Native apps aren’t just better because the technology is better, but because they are small, discrete applications, tightly focussed around a specific task or use-case.
Nowhere is this more apparent than in the media world. On the one hand we have massive, sprawling, and terribly confusing sites (like the Huffington Post) and on the other we have simple, focussed apps tasked around reading and interacting with a very specific subset of information. The New York Times actually has several specialised apps including News, Real Estate, Crosswords and Sudoku.
Some sites are already like this.
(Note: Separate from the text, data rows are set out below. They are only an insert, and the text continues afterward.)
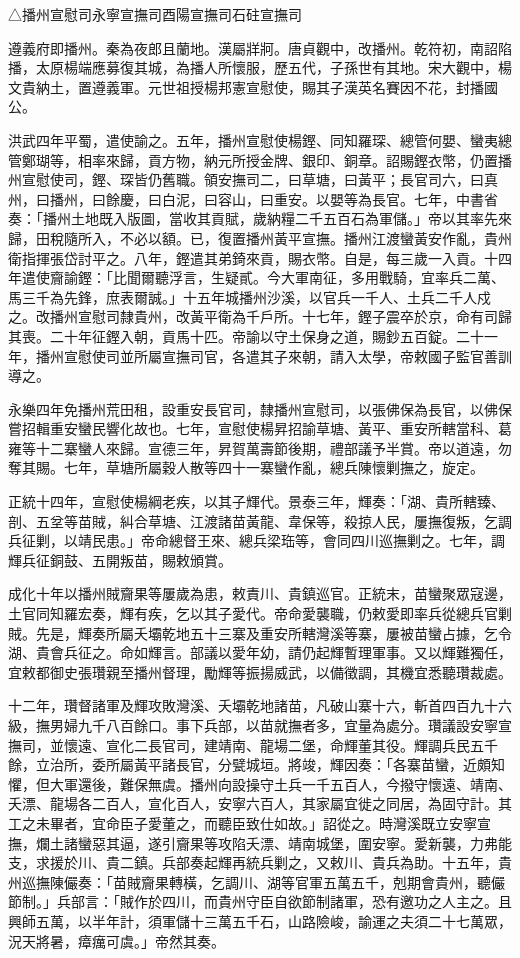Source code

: 
\begin{pinyinscope}
△播州宣慰司永寧宣撫司酉陽宣撫司石砫宣撫司

遵義府即播州。秦為夜郎且蘭地。漢屬牂牁。唐貞觀中，改播州。乾符初，南詔陷播，太原楊端應募復其城，為播人所懷服，歷五代，子孫世有其地。宋大觀中，楊文貴納土，置遵義軍。元世祖授楊邦憲宣慰使，賜其子漢英名賽因不花，封播國公。

洪武四年平蜀，遣使諭之。五年，播州宣慰使楊鏗、同知羅琛、總管何嬰、蠻夷總管鄭瑚等，相率來歸，貢方物，納元所授金牌、銀印、銅章。詔賜鏗衣幣，仍置播州宣慰使司，鏗、琛皆仍舊職。領安撫司二，曰草塘，曰黃平；長官司六，曰真州，曰播州，曰餘慶，曰白泥，曰容山，曰重安。以嬰等為長官。七年，中書省奏：「播州土地既入版圖，當收其貢賦，歲納糧二千五百石為軍儲。」帝以其率先來歸，田稅隨所入，不必以額。已，復置播州黃平宣撫。播州江渡蠻黃安作亂，貴州衛指揮張岱討平之。八年，鏗遣其弟錡來貢，賜衣幣。自是，每三歲一入貢。十四年遣使齎諭鏗：「比聞爾聽浮言，生疑貳。今大軍南征，多用戰騎，宜率兵二萬、馬三千為先鋒，庶表爾誠。」十五年城播州沙溪，以官兵一千人、土兵二千人戍之。改播州宣慰司隸貴州，改黃平衛為千戶所。十七年，鏗子震卒於京，命有司歸其喪。二十年征鏗入朝，貢馬十匹。帝諭以守土保身之道，賜鈔五百錠。二十一年，播州宣慰使司並所屬宣撫司官，各遣其子來朝，請入太學，帝敕國子監官善訓導之。

永樂四年免播州荒田租，設重安長官司，隸播州宣慰司，以張佛保為長官，以佛保嘗招輯重安蠻民響化故也。七年，宣慰使楊昇招諭草塘、黃平、重安所轄當科、葛雍等十二寨蠻人來歸。宣德三年，昇賀萬壽節後期，禮部議予半賞。帝以道遠，勿奪其賜。七年，草塘所屬穀人散等四十一寨蠻作亂，總兵陳懷剿撫之，旋定。

正統十四年，宣慰使楊綱老疾，以其子輝代。景泰三年，輝奏：「湖、貴所轄臻、剖、五坌等苗賊，糾合草塘、江渡諸苗黃龍、韋保等，殺掠人民，屢撫復叛，乞調兵征剿，以靖民患。」帝命總督王來、總兵梁珤等，會同四川巡撫剿之。七年，調輝兵征銅鼓、五開叛苗，賜敕頒賞。

成化十年以播州賊齎果等屢歲為患，敕責川、貴鎮巡官。正統末，苗蠻聚眾寇邊，土官同知羅宏奏，輝有疾，乞以其子愛代。帝命愛襲職，仍敕愛即率兵從總兵官剿賊。先是，輝奏所屬夭壩乾地五十三寨及重安所轄灣溪等寨，屢被苗蠻占據，乞令湖、貴會兵征之。命如輝言。部議以愛年幼，請仍起輝暫理軍事。又以輝難獨任，宜敕都御史張瓚親至播州督理，勵輝等振揚威武，以備徵調，其機宜悉聽瓚裁處。

十二年，瓚督諸軍及輝攻敗灣溪、夭壩乾地諸苗，凡破山寨十六，斬首四百九十六級，撫男婦九千八百餘口。事下兵部，以苗就撫者多，宜量為處分。瓚議設安寧宣撫司，並懷遠、宣化二長官司，建靖南、龍場二堡，命輝董其役。輝調兵民五千餘，立治所，委所屬黃平諸長官，分甓城垣。將竣，輝因奏：「各寨苗蠻，近頗知懼，但大軍還後，難保無虞。播州向設操守土兵一千五百人，今撥守懷遠、靖南、夭漂、龍場各二百人，宣化百人，安寧六百人，其家屬宜徙之同居，為固守計。其工之未畢者，宜命臣子愛董之，而聽臣致仕如故。」詔從之。時灣溪既立安寧宣撫，爛土諸蠻惡其逼，遂引齎果等攻陷夭漂、靖南城堡，圍安寧。愛新襲，力弗能支，求援於川、貴二鎮。兵部奏起輝再統兵剿之，又敕川、貴兵為助。十五年，貴州巡撫陳儼奏：「苗賊齎果轉橫，乞調川、湖等官軍五萬五千，剋期會貴州，聽儼節制。」兵部言：「賊作於四川，而貴州守臣自欲節制諸軍，恐有邀功之人主之。且興師五萬，以半年計，須軍儲十三萬五千石，山路險峻，諭運之夫須二十七萬眾，況天將暑，瘴癘可虞。」帝然其奏。


\end{pinyinscope}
Twitter is a good example … the Twitter web interface is very slick, and on the desktop is only beaten by clients with specific niche features (like Tweet-decks multiple account support for example).
It seems nearly too obvious to point out, but nearly all web-based applications (as opposed to sites) already follow this approach. The 37 Signals suite, Freckle Time Tracking, Pivotal Tracker – the list is long. When you think like an app, you behave like an app. This thinking pervades the ancillary marketing materials of these services as well. Each 37 Signals application has a dedicated website focussed on the task of selling that application.
What happens if we start applying this vision to the broader web?
Imagine … a central place to discover applications, each area of a site functioning as a standalone application, wound tightly around a single area of focus, a single task, a single use-case.
Many small pieces, tightly focussed, loosely connected.
And a small note while I am here: native apps are in general better at the current stage of our technology. In general, native apps have better integration, a smoother experience. BUT … this is not a guarantee, and there are plenty of bad native apps (check the Apple App Store for thousands of examples). I am betting on HTML 5 all the way. Just so you know.